BEGIN

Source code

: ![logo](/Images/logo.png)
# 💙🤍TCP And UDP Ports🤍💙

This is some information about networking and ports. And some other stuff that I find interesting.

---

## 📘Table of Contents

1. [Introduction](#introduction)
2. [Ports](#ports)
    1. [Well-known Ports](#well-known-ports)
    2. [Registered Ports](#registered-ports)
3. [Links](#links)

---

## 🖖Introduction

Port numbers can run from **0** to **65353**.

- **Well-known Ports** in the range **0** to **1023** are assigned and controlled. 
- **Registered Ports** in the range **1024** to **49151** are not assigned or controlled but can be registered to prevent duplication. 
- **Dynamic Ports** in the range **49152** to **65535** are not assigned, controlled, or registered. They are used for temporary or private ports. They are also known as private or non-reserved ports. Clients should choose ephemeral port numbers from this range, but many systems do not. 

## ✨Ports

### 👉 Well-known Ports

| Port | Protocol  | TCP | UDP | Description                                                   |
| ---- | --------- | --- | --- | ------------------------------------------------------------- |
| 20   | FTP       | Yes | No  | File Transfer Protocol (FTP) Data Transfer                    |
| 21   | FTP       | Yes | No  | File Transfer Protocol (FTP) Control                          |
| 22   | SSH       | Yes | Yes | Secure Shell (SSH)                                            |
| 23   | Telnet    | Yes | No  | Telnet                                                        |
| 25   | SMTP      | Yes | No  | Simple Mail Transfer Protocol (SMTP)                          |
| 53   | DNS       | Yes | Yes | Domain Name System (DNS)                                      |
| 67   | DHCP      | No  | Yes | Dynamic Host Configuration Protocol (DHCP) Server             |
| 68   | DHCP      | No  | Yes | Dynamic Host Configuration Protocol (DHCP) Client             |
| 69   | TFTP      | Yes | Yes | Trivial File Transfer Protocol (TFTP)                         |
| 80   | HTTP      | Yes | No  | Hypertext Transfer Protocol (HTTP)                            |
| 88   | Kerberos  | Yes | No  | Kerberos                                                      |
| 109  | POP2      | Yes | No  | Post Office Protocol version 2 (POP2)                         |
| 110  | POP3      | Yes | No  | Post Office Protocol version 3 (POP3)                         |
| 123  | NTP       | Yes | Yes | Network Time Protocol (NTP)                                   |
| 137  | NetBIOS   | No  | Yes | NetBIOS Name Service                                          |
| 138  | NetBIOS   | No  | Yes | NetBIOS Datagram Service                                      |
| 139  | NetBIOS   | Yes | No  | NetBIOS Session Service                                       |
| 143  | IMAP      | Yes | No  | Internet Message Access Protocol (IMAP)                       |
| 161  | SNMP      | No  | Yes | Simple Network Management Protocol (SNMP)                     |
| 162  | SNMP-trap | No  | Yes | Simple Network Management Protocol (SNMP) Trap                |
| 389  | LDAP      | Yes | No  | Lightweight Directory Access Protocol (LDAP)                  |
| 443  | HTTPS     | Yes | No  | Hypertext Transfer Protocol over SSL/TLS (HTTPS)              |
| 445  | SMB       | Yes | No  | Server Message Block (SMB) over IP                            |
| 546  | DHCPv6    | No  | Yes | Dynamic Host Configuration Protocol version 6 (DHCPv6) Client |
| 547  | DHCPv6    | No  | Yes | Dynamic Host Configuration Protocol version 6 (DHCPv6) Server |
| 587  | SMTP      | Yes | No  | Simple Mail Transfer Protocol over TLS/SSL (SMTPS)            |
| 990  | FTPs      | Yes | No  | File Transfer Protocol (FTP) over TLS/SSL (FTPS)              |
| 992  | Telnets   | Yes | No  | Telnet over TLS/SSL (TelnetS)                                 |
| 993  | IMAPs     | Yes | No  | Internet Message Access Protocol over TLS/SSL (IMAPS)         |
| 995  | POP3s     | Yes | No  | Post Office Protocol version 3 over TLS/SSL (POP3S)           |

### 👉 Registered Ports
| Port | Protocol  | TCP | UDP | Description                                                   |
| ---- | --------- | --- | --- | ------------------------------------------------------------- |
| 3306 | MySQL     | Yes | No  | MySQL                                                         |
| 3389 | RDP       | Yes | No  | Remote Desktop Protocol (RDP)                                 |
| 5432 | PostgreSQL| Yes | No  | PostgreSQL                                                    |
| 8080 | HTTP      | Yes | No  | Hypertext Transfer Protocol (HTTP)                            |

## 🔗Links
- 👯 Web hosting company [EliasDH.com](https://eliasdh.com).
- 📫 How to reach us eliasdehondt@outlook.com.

END

ASSIGNMENT: Search the listing for the string "Service". Copy each line where it turns up.

SOLUTION FOR THIS TASK:
| 137  | NetBIOS   | No  | Yes | NetBIOS Name Service                                          |
| 138  | NetBIOS   | No  | Yes | NetBIOS Datagram Service                                      |
| 139  | NetBIOS   | Yes | No  | NetBIOS Session Service                                       |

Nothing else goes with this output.